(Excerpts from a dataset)
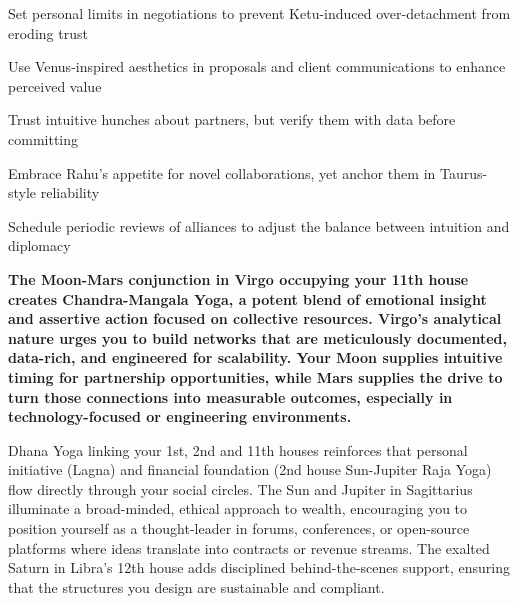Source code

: \begin{diamondlist}
  \item {\fontsize{8.5}{12}\selectfont Set personal limits in negotiations to prevent Ketu-induced over-detachment from eroding trust}
  \item {\fontsize{8.5}{12}\selectfont Use Venus-inspired aesthetics in proposals and client communications to enhance perceived value}
  \item {\fontsize{8.5}{12}\selectfont Trust intuitive hunches about partners, but verify them with data before committing}
  \item {\fontsize{8.5}{12}\selectfont Embrace Rahu's appetite for novel collaborations, yet anchor them in Taurus-style reliability}
  \item {\fontsize{8.5}{12}\selectfont Schedule periodic reviews of alliances to adjust the balance between intuition and diplomacy}
\end{diamondlist}


\label{topic20}

{\fontsize{9.5}{13.8}\selectfont\bfseries\color{DeepSlate} The Moon-Mars conjunction in Virgo occupying your 11th house creates Chandra-Mangala Yoga, a potent blend of emotional insight and assertive action focused on collective resources. Virgo's analytical nature urges you to build networks that are meticulously documented, data-rich, and engineered for scalability. Your Moon supplies intuitive timing for partnership opportunities, while Mars supplies the drive to turn those connections into measurable outcomes, especially in technology-focused or engineering environments.}\par\vspace{2mm}

{\fontsize{9}{13}\selectfont Dhana Yoga linking your 1st, 2nd and 11th houses reinforces that personal initiative (Lagna) and financial foundation (2nd house Sun-Jupiter Raja Yoga) flow directly through your social circles. The Sun and Jupiter in Sagittarius illuminate a broad-minded, ethical approach to wealth, encouraging you to position yourself as a thought-leader in forums, conferences, or open-source platforms where ideas translate into contracts or revenue streams. The exalted Saturn in Libra's 12th house adds disciplined behind-the-scenes support, ensuring that the structures you design are sustainable and compliant.}\par\vspace{1.8mm}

Assigned task:
Transcribe every entry exactly. Leave out the pictures.

Solution:
Source code

: \begin{diamondlist}
  \item {\fontsize{8.5}{12}\selectfont Set personal limits in negotiations to prevent Ketu-induced over-detachment from eroding trust}
  \item {\fontsize{8.5}{12}\selectfont Use Venus-inspired aesthetics in proposals and client communications to enhance perceived value}
  \item {\fontsize{8.5}{12}\selectfont Trust intuitive hunches about partners, but verify them with data before committing}
  \item {\fontsize{8.5}{12}\selectfont Embrace Rahu's appetite for novel collaborations, yet anchor them in Taurus-style reliability}
  \item {\fontsize{8.5}{12}\selectfont Schedule periodic reviews of alliances to adjust the balance between intuition and diplomacy}
\end{diamondlist}


\label{topic20}

{\fontsize{9.5}{13.8}\selectfont\bfseries\color{DeepSlate} The Moon-Mars conjunction in Virgo occupying your 11th house creates Chandra-Mangala Yoga, a potent blend of emotional insight and assertive action focused on collective resources. Virgo's analytical nature urges you to build networks that are meticulously documented, data-rich, and engineered for scalability. Your Moon supplies intuitive timing for partnership opportunities, while Mars supplies the drive to turn those connections into measurable outcomes, especially in technology-focused or engineering environments.}\par\vspace{2mm}

{\fontsize{9}{13}\selectfont Dhana Yoga linking your 1st, 2nd and 11th houses reinforces that personal initiative (Lagna) and financial foundation (2nd house Sun-Jupiter Raja Yoga) flow directly through your social circles. The Sun and Jupiter in Sagittarius illuminate a broad-minded, ethical approach to wealth, encouraging you to position yourself as a thought-leader in forums, conferences, or open-source platforms where ideas translate into contracts or revenue streams. The exalted Saturn in Libra's 12th house adds disciplined behind-the-scenes support, ensuring that the structures you design are sustainable and compliant.}\par\vspace{1.8mm}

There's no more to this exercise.